When you commit to causing no harm in your relationship with money, you aim to understand how your choices cause harm to yourself and others and take action to mitigate that harm.

Positive Money Principle 6

The sixth principle of Positive Money helps you recognize how you’re capable of inflicting harm on yourself and others in the ways you think, feel, and act in your relationship with money. This can look as simple as buying something that puts you in debt or as complex as ongoing patterns of feeling unworthy. If you use money for control or power over others as a measure of your self-worth or a way to separate yourself from others, it’s being used for harm.

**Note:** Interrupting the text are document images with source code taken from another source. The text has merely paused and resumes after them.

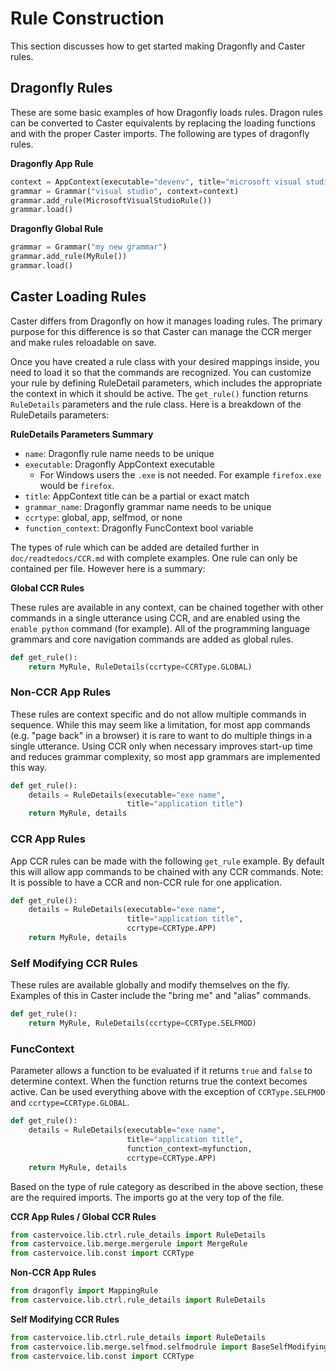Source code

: # Rule Construction

This section discusses how to get started making Dragonfly and Caster rules. 

## Dragonfly Rules

These are some basic examples of how Dragonfly loads rules. Dragon rules can be converted to Caster equivalents by replacing the loading functions and with the proper Caster imports. The following are types of dragonfly rules.

**Dragonfly App Rule**

```python
context = AppContext(executable="devenv", title="microsoft visual studio")
grammar = Grammar("visual studio", context=context)
grammar.add_rule(MicrosoftVisualStudioRule())
grammar.load()
```

**Dragonfly Global Rule**

```python
grammar = Grammar("my new grammar")
grammar.add_rule(MyRule())
grammar.load()
```

## Caster Loading Rules

Caster differs from Dragonfly on how it manages loading rules. The primary purpose for this difference is so that Caster can manage the CCR merger and make rules reloadable on save. 

Once you have created a rule class with your desired mappings inside, you need to load it so that the commands are recognized.  You can customize your rule by defining RuleDetail parameters, which includes the appropriate the context in which it should be active.  The `get_rule()` function returns `RuleDetails` parameters and the rule class. Here is a breakdown of the RuleDetails parameters:

**RuleDetails Parameters Summary** 

- `name`:  Dragonfly rule name needs to be unique
- `executable`:  Dragonfly AppContext executable
  - For Windows users the `.exe` is not needed. For example `firefox.exe`  would be `firefox`.
- `title`:  AppContext title can be a partial or exact match
- `grammar_name`:  Dragonfly grammar name needs to be unique
- `ccrtype`:  global, app, selfmod, or none
- `function_context`: Dragonfly FuncContext bool variable

 The types of rule which can be added are detailed further in `doc/readtedocs/CCR.md` with complete examples. One rule can only be contained per file. However here is a summary:

**Global CCR Rules**

These rules are available in any context, can be chained together with other commands in a single utterance using CCR, and are enabled using the `enable python` command (for example). All of the programming language grammars and core navigation commands are added as global rules.

```python
def get_rule():
    return MyRule, RuleDetails(ccrtype=CCRType.GLOBAL)
```

### Non-CCR App Rules
These rules are context specific and do not allow multiple commands in sequence. While this may seem like a limitation, for most app commands (e.g. "page back" in a browser) it is rare to want to do multiple things in a single utterance. Using CCR only when necessary improves start-up time and reduces grammar complexity, so most app grammars are implemented this way.

```python
def get_rule():
    details = RuleDetails(executable="exe name", 
                          title="application title")
    return MyRule, details
```

### CCR App Rules
App CCR rules can be made with the following `get_rule` example. By default this will allow app commands to be chained with any CCR commands. Note: It is possible to have a CCR and non-CCR rule for one application. 
```python
def get_rule():
    details = RuleDetails(executable="exe name", 
                          title="application title",
                          ccrtype=CCRType.APP)
    return MyRule, details
```

### Self Modifying CCR Rules
These rules are available globally and modify themselves on the fly. Examples of this in Caster include the "bring me" and "alias" commands.
```python
def get_rule():
    return MyRule, RuleDetails(ccrtype=CCRType.SELFMOD)
```

### FuncContext 

Parameter allows a function to be evaluated if it returns `true` and `false` to  determine context. When the function returns true the context becomes active. Can be used everything above with the exception of `CCRType.SELFMOD` and `ccrtype=CCRType.GLOBAL`.

```python
def get_rule():
    details = RuleDetails(executable="exe name", 
                          title="application title",
                          function_context=myfunction,
                          ccrtype=CCRType.APP)
    return MyRule, details

```

Based on the type of rule category as described in the above section, these are the required imports. The imports go at the very top of the file.

**CCR App Rules / Global CCR Rules**

```python
from castervoice.lib.ctrl.rule_details import RuleDetails
from castervoice.lib.merge.mergerule import MergeRule
from castervoice.lib.const import CCRType
```

**Non-CCR App Rules**

```python
from dragonfly import MappingRule
from castervoice.lib.ctrl.rule_details import RuleDetails
```

**Self Modifying CCR Rules**

```python
from castervoice.lib.ctrl.rule_details import RuleDetails
from castervoice.lib.merge.selfmod.selfmodrule import BaseSelfModifyingRule
from castervoice.lib.const import CCRType
```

If you get down on yourself for not earning more or you think you’re stupid because you don’t know more about money, you’re also causing harm.

When you commit to the sixth principle of Positive Money, you get curious about the subtle or not-so-subtle ways your words or actions may cause harm and you aim to make changes that will lead to more positive outcomes.

Examples of Positive Money Principle 6

The following are some examples.

• Notice the words or phrases you use when talking about money that might be hiding your bias or making it ok for you to judge. For example, if you automatically say something is ‘expensive,’ is that a fact or your opinion? A fact would be that the price for a Mercedes is higher than that of a Kia. Your opinion may be that the Mercedes is expensive while someone else might not describe it that way. If you want to stick with the facts, the Mercedes is outside your price range right now, though perhaps it won’t be one day. While you reflect on how or when you use the word “expensive,” think about other ways you attach judgment to everyday words like ‘rich,’ ‘poor,’ or ‘lazy.’

• Replace old stories or habits that no longer serve you with ones that do. When one of my business clients realized how often she assumed what her customers could or could not afford, she decided that it was time to stay out of their pocketbook and focus more on hers. She thought about different offers she could make that felt good for her and her bank account, knowing that some potential clients would accept and others wouldn’t.

• Accept that others may not agree with you or adhere to your worldview. This can be a tough one, especially when you’re so certain about your beliefs and values that you judge others for theirs. For example, I’m worried about the impacts of climate change and can’t believe that millions of others aren’t either because they don’t know or don’t care. This causes me pain because I worry about our future and feel so helpless. I do have options, however. I can help to educate and advocate.